Rodolfo Siviero nasce a Guardistallo (PI) la vigilia di Natale del 1911, dal padre Giovanni Siviero, veronese e sottufficiale dei Carabinieri della locale caserma e la madre Caterina Bulgarini, senese; nel 1924 si trasferiscono a Firenze, dove Siviero si iscrive all’Università di Firenze per diventare storico e critico d’Arte.

Negli anni 30 entra a far parte dello S.I.M (il servizio segreto militare italiano, precursore del SID e poi delle attuali agenzie investigative, Nb) e per le sue conoscenze in fatto di arte e storia viene inviato (con la copertura di una borsa di studio in Storia dell’Arte) a Berlino per raccogliere informazioni sul regime nazista e le sue attività; Siviero, che all’inizio era sostenitore del regime fascista e convinto dei suoi effetti positivi, dopo lo scoppio della guerra e viste le sue conseguenze si ricrede e alla vigilia dell’8 Settembre 1943 si unisce alla Resistenza, ma mantenendo un ruolo di copertura nella nascente Repubblica Sociale di Salò, lo stato-fantoccio creato dai nazisti con a capo Benito Mussolini, che così prosegue a fianco dei nazisti la lotta contro gli Alleati.

Siviero in particolare, viste le sue conoscenze, si occupa della sorte dell’enorme patrimonio culturale italiano, che nel silenzio e favorito dalla divisione in due del Paese (il Centro-Nord occupato dai nazifascisti, il Centro-Sud liberato dagli Alleati e sotto il neo-governo Badoglio), sono più occupati a combattere sul campo che pensare alla tutela del Patrimonio Artistico (e la terribile vicenda del bombardamento di Cassino ne rimarrà l’esempio più terribile e devastante e di cui oggi ricorre il 70° Anniversario): infatti è il toscano a seguire i movimenti del temibile reparto Kunstschutz, corpo ufficialmente nato per la salvaguardia delle opere d’arte dalle azioni di guerra, ma che in realtà i tedeschi utilizzarono per depredare e saccheggiare musei, collezioni private (sopratutto quelle delle ricche famiglie e delle comunità ebraiche) e monumenti di ogni nazione occupata o amica.

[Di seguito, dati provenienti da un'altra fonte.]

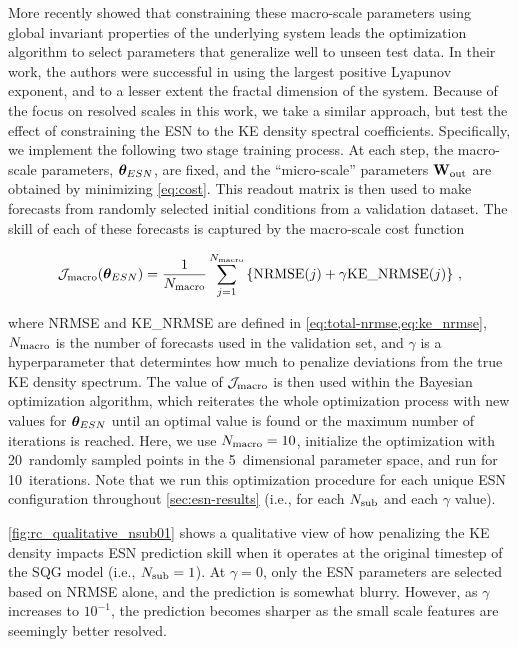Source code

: More recently 
showed that constraining these macro-scale
parameters using global invariant properties of the underlying system leads the
optimization algorithm to select parameters that generalize well to unseen test
data.
In their work, the authors were successful in using the largest positive
Lyapunov exponent, and to a lesser extent the fractal dimension of the system.
Because of the focus on resolved scales in this work, we take a similar
approach, but test the effect of constraining the ESN to the KE density
spectral coefficients.
Specifically, we implement the following two stage training process.
At each step, the macro-scale parameters, $\bm{\theta}_{ESN}$, are fixed, and the
``micro-scale'' parameters $\mathbf{W}_\text{out}$ are obtained by minimizing \cref{eq:cost}.
This readout matrix is then used to make forecasts from randomly selected
initial conditions from a validation dataset.
The skill of each of these forecasts is captured by the macro-scale cost
function
\begin{linenomath*}\begin{equation}
    \mathcal{J}_\text{macro}(\bm{\theta}_{ESN}) = \dfrac{1}{N_\text{macro}}
    \sum_{j=1}^{N_\text{macro}}
    \left\{
        \text{NRMSE}(j) + \gamma \text{KE\_NRMSE}(j)
    \right\}
    \label{eq:macro-cost} \, ,
\end{equation}\end{linenomath*}
where NRMSE and KE\_NRMSE are defined in \cref{eq:total-nrmse,eq:ke_nrmse},
$N_\text{macro}$ is the number of forecasts used in the validation set, and $\gamma$ is
a hyperparameter that determintes how much to penalize deviations
from the true KE density spectrum.
The value of $\mathcal{J}_\text{macro}$ is then used within the Bayesian optimization
algorithm, which reiterates the whole optimization process with new values for
$\bm{\theta}_{ESN}$ until an optimal value is found or the maximum number of
iterations is reached.
Here, we use $N_\text{macro}=10$, initialize the optimization with 20~randomly sampled
points in the 5~dimensional parameter space, and run for 10~iterations.
Note that we run this optimization procedure for each unique ESN configuration
throughout \cref{sec:esn-results} (i.e., for each $N_\text{sub}$ and each $\gamma$
value).

\cref{fig:rc_qualitative_nsub01} shows a qualitative view of how penalizing the
KE density impacts ESN prediction skill when it operates at the original
timestep of the SQG model (i.e., $N_\text{sub}=1$).
At $\gamma=0$, only the ESN parameters are selected based on NRMSE alone, and
the prediction is somewhat blurry.
However, as $\gamma$ increases to $10^{-1}$, the prediction becomes sharper as
the small scale features are seemingly better resolved.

(Soldati della divisione "Hermann Goring" con un quadro di Giovanni Paolo Pannini davanti Palazzo Venezia nel 1944 - Foto   © Meister/Archivio Federale Tedesco)

(Soldati della divisione “Hermann Goring” con un quadro di Giovanni Paolo Pannini davanti Palazzo Venezia nel 1944 – Foto © Meister/Archivio Federale Tedesco)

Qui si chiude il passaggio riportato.